So, now that I've gotten my 3rd and final Pathology 750 assignment grade back, I'm going to post the first one, which I'm proud of now but at the time was making me sleepless for a week. Since it was my first big assignment after not having had any science classes for 2 years, I was sick with worry after submitting it.

When I logged on to my uni's course content system and saw the 50/50 grade, it was a nearly orgasmic moment: I screamed. ^_^

Performing well academically makes me paranoid, though: it can't be that I'm that smart, I must be screwing up and picking all the easy classes. Low self esteem konon >D

Anyway, a quick run-down of the problem: Tasmanian devils get a peculiar cancer called Devil Facial Tumour Disease, which makes horrendous growths that swell, rot, and eventually cause them to starve to death. Theory is that the etiologic agent (i.e. thingy that causes the disease) is the tumour itself - since devils fight pretty much whenever they meet each other, chunks of tumour cells break off, stick to the new host, and grow on it. poor pumpkin!

People think this is possible because devils went through a population bottleneck at some point, so they're very inbred and therefore don't mount an immune response to each other's cells. Contrast this to humans who need to take powerful immune-suppression drugs if they receive organ transplants, even from relatives.

For the question we were asked to come up with an alternate theory (since reduced genetic diversity doesn't automatically translate into an epidemic of transmissible cancer) involving "the failure of the MHC class I antigen processing and presentation machinery". I racked my brains about it for the better part of a week until having an "eureka" moment that it was similar to something else we'd discussed in class - Canine Transmissible Venereal Tumour (great disease name, tells you exactly what it is).

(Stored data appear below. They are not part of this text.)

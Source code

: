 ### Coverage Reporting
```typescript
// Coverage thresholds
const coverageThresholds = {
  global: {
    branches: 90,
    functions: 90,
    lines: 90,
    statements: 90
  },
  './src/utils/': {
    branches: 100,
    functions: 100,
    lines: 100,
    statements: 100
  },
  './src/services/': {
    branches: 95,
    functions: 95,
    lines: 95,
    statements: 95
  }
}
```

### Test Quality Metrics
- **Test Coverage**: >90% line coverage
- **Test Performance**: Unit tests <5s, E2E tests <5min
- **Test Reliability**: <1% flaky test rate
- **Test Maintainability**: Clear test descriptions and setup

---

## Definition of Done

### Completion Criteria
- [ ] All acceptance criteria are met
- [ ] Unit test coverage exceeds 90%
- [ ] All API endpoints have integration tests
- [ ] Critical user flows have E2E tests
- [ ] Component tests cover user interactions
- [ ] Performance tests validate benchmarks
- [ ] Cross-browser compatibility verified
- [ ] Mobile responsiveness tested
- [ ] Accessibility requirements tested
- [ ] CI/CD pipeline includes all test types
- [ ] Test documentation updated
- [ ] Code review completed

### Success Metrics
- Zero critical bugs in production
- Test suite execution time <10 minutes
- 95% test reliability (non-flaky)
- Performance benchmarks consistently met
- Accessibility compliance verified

Download a .pdf of the essay here.

I was really afraid that my answer was too "off" to be acceptable, but surprisingly the prof liked it. Anyway, I'm sort of proud of my answer because at the time I wrote it there wasn't any information out there to really confirm the popular model.

Although it turns out that someone's gotten around to testing devils' immune reactions against each other (scroll down to "A Contagious Cancer") and they really don't recognize other devils' cells as foreign.

Mixed lymphocyte reactions were then undertaken to investigate whether the Tasmanian devil has the correct genes to allow recognition of foreign cells. This was performed by mixing lymphocytes from many devils to see if they reacted to each other. The results from these studies clearly showed that devils failed to recognise cells from other devils as different. This provides strong evidence that a lack of genetic diversity contributes to why the cancer is infectious.
There goes my pretty theory. The scriptwriter for Stargate SG-1 who had a character say "I'm a scientist. It's just as exciting for my theories to be proved wrong as to be proved right," clearly hasn't talked to any of us recently...

Too bad the prof didn't comment on my really really alternative theory of DFTD etiology (or aetiology if you're British): Martian cancer rays!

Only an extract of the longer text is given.